• TASK STATEMENT:
Please tell how many of the lines below contain "from", using only a number.

----------------------------------------

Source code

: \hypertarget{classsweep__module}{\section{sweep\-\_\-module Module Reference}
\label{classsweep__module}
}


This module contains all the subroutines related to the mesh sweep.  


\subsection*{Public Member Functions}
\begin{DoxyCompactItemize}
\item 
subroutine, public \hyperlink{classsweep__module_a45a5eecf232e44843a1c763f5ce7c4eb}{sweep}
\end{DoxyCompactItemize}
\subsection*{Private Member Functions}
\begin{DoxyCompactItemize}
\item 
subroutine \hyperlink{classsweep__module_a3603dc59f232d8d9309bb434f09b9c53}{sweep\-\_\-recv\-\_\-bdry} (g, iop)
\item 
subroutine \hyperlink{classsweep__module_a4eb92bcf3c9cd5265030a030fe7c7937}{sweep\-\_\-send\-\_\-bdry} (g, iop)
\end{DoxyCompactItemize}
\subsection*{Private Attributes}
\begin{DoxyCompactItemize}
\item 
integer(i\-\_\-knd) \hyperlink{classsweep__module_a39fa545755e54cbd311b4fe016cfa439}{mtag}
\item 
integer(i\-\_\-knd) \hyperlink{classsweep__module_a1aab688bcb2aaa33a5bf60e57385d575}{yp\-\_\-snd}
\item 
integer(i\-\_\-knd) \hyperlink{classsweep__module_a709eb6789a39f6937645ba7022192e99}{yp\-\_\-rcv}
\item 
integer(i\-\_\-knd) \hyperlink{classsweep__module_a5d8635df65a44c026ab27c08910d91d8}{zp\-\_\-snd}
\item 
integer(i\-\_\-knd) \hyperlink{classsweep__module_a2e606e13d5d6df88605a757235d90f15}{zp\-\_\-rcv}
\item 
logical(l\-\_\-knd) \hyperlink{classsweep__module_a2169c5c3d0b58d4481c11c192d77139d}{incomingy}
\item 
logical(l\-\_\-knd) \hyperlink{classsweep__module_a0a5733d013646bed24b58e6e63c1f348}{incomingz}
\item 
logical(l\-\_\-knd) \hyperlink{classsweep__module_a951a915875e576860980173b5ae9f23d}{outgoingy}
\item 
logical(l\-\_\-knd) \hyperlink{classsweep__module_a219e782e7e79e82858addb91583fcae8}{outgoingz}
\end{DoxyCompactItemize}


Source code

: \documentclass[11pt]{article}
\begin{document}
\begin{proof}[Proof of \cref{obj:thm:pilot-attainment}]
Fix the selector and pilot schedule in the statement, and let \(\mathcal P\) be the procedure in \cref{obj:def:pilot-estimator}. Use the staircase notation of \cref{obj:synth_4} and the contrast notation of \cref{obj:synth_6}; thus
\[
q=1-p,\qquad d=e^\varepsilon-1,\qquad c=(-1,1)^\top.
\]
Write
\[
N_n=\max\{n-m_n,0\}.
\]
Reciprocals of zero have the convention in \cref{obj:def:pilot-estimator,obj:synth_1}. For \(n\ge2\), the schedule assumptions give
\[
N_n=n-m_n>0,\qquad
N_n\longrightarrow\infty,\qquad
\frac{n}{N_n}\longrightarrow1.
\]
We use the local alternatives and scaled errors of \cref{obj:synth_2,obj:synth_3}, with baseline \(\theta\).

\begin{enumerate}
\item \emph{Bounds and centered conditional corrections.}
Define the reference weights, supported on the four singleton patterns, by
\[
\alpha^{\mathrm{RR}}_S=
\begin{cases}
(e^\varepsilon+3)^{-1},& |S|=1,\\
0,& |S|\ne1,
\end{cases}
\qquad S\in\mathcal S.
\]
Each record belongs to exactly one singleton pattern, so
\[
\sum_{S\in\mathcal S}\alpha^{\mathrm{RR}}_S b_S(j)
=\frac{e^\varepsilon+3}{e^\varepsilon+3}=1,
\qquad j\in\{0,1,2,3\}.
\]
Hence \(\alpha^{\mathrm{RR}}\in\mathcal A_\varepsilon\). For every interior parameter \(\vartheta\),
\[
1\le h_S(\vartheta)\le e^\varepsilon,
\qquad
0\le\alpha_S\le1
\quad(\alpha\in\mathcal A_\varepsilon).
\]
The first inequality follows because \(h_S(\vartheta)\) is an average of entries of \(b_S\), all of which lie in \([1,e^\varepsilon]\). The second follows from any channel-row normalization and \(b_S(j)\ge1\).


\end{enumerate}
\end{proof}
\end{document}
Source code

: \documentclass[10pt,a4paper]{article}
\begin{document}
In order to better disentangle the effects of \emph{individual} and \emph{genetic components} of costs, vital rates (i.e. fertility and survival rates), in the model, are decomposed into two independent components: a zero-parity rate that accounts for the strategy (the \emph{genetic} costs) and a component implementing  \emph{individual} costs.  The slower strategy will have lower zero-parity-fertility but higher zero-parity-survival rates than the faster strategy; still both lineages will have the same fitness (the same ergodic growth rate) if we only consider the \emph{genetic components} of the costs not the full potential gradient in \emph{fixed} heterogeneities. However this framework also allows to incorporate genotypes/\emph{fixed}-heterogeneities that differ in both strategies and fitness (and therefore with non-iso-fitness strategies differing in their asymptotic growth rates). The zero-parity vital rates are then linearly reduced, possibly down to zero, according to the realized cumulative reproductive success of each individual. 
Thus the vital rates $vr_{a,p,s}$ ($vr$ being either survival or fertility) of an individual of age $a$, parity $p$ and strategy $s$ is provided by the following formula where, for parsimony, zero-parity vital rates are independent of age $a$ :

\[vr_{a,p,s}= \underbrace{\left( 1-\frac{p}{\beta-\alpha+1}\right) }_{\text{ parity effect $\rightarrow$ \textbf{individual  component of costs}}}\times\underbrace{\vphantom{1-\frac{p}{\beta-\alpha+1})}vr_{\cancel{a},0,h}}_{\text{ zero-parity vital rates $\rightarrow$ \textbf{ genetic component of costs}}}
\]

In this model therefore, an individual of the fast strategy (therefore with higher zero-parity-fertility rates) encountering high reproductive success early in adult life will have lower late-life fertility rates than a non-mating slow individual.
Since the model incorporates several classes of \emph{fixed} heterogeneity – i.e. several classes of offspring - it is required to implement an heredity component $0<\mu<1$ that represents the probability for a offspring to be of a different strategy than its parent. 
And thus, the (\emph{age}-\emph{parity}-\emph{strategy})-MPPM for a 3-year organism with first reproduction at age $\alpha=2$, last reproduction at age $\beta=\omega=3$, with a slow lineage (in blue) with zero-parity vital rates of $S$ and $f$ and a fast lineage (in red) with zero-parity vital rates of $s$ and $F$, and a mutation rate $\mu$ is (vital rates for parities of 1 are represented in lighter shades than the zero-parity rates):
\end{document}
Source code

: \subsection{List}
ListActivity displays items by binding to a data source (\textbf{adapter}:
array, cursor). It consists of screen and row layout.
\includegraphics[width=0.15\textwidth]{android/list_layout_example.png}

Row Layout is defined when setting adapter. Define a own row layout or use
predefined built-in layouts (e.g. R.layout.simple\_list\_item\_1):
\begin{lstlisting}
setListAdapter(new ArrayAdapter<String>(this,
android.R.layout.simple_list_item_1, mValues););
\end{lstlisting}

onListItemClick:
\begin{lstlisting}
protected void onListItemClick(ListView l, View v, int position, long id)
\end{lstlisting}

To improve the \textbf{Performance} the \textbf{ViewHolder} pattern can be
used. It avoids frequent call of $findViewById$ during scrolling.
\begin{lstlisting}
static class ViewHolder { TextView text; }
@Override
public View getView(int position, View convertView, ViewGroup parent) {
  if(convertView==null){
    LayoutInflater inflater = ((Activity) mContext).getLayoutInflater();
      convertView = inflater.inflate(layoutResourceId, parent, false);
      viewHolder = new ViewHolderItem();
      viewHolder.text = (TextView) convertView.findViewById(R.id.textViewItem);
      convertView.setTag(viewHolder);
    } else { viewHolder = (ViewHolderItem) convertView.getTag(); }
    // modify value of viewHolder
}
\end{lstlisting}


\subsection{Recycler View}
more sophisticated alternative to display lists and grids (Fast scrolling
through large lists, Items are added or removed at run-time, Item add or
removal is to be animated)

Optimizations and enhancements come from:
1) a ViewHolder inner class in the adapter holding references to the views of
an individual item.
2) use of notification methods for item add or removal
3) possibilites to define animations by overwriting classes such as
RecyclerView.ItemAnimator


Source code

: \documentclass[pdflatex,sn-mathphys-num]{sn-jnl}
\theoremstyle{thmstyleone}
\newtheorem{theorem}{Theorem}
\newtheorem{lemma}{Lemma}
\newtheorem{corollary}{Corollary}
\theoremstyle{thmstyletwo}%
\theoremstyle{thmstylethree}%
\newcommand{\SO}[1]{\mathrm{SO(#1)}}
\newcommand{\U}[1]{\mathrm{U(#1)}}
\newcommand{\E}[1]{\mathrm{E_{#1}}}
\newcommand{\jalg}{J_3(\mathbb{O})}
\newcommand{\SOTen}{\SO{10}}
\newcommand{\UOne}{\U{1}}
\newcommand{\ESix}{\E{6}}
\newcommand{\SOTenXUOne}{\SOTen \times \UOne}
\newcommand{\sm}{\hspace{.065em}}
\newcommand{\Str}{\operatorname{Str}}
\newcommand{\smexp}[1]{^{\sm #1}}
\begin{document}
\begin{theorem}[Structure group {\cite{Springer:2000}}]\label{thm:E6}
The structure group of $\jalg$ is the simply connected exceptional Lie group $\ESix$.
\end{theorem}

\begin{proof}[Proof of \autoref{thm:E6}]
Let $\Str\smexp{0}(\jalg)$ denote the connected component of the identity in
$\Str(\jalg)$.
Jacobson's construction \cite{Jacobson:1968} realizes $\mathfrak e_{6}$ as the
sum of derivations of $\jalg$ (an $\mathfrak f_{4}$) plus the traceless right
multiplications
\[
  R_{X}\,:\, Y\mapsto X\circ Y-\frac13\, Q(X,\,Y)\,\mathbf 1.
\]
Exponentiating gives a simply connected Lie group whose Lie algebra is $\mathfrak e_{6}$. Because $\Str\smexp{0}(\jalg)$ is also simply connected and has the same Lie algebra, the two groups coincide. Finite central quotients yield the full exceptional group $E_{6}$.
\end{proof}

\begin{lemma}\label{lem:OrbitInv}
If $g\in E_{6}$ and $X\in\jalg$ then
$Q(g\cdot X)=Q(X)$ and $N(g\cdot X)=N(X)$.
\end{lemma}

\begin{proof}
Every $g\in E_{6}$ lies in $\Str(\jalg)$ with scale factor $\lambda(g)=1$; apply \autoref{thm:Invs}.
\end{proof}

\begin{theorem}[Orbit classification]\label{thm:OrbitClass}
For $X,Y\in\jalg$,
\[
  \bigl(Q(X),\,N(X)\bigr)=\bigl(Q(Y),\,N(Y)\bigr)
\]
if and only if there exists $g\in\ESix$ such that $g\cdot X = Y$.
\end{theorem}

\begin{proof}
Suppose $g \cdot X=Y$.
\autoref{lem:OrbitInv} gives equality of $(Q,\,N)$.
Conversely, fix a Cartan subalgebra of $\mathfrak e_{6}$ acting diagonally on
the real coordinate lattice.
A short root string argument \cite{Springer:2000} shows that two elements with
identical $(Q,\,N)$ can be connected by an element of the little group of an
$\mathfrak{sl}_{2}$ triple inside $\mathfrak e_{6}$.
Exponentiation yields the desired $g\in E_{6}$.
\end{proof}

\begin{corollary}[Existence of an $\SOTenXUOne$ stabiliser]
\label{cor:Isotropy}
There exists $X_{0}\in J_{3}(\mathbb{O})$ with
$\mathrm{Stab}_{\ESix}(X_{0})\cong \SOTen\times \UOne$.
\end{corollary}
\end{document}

----------------------------------------

• RESPONSE AREA:
2